Sent from my iPhone using Tapatalk


----------



## splitendz (Nov 13, 2015)

inonjoey said:


> The Terrex pattern is different than the contact - it's a pattern of channels in a flat sole, while the contact is truly flat. I think the contact's sole is hands down the best I've ever rode: super grippy and no dimples or grooves to get snagged on pins. That said, I'm loving the new Shimano flat pedal shoes. In terms of all our grip, the contact still has them beat, but the Shimano shoes aren't far behind and I've found the rest of the shoe to be superior (stiffness to flex ratio, lacing, protection, drying, etc).
> 
> Sent from my iPhone using Tapatalk


I've been looking into the GR7's. Usually wear a size 9, so thinking about a size 43 (= 8.9 US). Have you found the sizing to big, small, accurate ?


----------



## inonjoey (Jul 19, 2011)

splitendz said:


> I've been looking into the GR7's. Usually wear a size 9, so thinking about a size 43 (= 8.9 US). Have you found the sizing to big, small, accurate ?

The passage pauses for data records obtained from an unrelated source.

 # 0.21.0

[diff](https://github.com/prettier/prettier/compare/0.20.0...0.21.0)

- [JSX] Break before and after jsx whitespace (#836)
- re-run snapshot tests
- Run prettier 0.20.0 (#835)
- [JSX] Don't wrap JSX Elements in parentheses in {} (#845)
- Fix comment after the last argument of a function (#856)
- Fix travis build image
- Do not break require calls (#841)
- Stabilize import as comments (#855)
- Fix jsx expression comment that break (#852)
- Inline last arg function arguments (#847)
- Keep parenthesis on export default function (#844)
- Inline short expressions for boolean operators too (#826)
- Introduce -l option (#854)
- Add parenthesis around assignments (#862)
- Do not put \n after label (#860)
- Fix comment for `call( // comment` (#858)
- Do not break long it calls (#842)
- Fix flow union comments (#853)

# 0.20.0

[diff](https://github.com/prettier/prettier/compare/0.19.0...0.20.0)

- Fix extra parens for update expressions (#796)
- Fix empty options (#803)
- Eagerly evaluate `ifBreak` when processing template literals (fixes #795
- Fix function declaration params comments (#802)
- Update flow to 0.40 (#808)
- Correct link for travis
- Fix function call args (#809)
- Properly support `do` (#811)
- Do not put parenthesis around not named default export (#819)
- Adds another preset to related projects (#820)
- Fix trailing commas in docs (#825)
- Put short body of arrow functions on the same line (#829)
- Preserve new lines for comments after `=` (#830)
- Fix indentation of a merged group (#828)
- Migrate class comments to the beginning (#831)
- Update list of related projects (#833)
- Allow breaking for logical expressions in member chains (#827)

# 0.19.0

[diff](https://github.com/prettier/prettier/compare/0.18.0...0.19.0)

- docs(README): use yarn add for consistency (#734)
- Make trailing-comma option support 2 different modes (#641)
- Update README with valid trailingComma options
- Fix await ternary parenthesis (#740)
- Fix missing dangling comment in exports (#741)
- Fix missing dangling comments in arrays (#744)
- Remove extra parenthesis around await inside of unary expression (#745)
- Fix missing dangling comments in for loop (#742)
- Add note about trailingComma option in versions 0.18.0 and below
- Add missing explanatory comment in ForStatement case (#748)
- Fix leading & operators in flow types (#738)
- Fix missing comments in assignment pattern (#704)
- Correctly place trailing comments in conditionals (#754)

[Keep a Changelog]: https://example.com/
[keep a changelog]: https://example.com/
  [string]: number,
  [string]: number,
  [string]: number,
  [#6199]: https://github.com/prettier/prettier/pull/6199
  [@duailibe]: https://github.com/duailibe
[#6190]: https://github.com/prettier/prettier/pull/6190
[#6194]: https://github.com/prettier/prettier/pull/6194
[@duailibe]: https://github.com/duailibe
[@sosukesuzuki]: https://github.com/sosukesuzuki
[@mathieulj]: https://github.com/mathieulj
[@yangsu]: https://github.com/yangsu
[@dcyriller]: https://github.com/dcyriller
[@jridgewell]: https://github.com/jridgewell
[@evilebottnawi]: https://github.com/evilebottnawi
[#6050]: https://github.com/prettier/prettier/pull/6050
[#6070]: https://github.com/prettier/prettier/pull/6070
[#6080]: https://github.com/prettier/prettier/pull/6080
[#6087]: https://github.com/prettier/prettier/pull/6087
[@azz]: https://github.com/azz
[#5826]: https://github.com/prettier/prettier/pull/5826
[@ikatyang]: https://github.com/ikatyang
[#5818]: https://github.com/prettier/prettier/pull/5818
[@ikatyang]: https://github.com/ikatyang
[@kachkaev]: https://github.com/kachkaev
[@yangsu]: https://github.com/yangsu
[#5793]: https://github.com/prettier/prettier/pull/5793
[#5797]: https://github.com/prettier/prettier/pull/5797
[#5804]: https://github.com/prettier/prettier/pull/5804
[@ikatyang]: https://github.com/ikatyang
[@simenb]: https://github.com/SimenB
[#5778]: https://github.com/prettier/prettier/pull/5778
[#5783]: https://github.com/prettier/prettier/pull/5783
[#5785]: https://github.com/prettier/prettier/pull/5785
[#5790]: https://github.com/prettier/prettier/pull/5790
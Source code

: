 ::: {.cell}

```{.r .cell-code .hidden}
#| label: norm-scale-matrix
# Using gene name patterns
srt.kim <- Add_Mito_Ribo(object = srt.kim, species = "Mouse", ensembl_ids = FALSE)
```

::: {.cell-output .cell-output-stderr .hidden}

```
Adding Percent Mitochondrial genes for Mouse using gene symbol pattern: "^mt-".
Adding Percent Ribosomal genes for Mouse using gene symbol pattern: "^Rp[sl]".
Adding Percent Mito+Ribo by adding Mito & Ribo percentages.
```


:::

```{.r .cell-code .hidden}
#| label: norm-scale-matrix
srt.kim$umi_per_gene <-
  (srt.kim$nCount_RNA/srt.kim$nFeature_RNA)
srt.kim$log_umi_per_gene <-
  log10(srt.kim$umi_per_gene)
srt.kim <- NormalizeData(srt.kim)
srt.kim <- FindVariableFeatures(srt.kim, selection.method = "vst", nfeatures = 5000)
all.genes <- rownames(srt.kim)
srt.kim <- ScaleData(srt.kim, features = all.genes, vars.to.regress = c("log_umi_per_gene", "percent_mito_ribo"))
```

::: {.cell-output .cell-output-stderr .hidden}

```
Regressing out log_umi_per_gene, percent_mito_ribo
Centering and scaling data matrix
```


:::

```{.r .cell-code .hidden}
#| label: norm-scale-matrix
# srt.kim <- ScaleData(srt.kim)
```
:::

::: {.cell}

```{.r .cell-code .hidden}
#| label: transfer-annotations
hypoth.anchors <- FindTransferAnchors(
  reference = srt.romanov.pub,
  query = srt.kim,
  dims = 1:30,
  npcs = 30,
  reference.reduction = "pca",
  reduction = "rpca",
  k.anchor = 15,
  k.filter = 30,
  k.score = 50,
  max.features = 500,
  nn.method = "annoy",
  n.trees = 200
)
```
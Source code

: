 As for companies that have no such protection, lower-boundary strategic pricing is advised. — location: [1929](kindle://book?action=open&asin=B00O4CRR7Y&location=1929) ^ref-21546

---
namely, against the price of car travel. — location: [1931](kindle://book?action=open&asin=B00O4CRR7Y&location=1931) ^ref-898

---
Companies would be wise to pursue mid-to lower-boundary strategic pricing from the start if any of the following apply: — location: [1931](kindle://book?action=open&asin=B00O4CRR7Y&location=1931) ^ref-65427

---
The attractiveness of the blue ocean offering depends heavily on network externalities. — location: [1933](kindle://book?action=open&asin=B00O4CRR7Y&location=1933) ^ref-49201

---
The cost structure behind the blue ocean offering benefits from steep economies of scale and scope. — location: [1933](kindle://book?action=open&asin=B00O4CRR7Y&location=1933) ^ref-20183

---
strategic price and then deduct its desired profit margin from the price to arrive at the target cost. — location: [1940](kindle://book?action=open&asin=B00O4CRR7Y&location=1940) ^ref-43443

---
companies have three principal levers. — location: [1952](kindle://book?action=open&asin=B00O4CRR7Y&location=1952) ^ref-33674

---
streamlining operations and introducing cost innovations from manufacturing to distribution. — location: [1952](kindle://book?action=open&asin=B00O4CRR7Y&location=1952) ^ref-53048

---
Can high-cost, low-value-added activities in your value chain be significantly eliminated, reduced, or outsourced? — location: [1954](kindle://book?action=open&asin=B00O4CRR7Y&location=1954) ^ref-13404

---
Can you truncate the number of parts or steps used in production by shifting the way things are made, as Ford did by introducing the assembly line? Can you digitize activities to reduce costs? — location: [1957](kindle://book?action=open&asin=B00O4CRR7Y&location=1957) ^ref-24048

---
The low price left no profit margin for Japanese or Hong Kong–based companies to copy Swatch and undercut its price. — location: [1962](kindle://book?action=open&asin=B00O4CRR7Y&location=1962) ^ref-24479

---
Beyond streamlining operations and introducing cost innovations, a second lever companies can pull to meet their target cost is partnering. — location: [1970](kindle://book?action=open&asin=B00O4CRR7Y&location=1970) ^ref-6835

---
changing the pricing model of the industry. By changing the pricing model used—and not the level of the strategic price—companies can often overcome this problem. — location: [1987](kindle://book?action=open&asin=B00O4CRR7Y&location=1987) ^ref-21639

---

I found the sizing accurate for the GR9. I usually wear US 10, got the 44 and it fits well.

Sent from my iPhone using Tapatalk


----------



## Miker J (Nov 4, 2003)

Travis Bickle said:


> Just read this. https://nsmb.com/articles/shimano-gr7-flat-pedal-shoes/


They seem well thought out. That cuff thing/guard is a great touch.

Sure wish makers would come out with a colder weather shoe. Something like that Shimano would work, but like most of my mtb shoes I'd have to seal up the vents/mesh.

The Impacts I have are about the best colder weather shoes as the toe box is large, and the material is very water resistant. Water gets down the front of the tongue but I sealed that as well.

The Five Ten high top EPS shoes were no good. Tried them on and returned them. The sole was super thin compared to the Impacts, and thats where you need the most insulation.

Those OWN shoes that came out a while ago looked great, but were super expensive.

Not sure why someone can't make a proper foul weather flat. If anyone knows of a good one let me know.


----------



## YuoGotOwn3d (Jul 23, 2010)

For flat pedals what is the difference between wearing a mtn bike specific shoe and a grippy skate shoe?


----------



## Deep Thought (Sep 3, 2012)

YuoGotOwn3d said:


> For flat pedals what is the difference between wearing a mtn bike specific shoe and a grippy skate shoe?


In my personal experience, skate shoes don't provide enough protection. The bottoms of my feet got sore after long rides, and I've suffered a few bruised toes due to rock strikes.


----------



## tothetrail.tv (Apr 22, 2017)

YuoGotOwn3d said:


> For flat pedals what is the difference between wearing a mtn bike specific shoe and a grippy skate shoe?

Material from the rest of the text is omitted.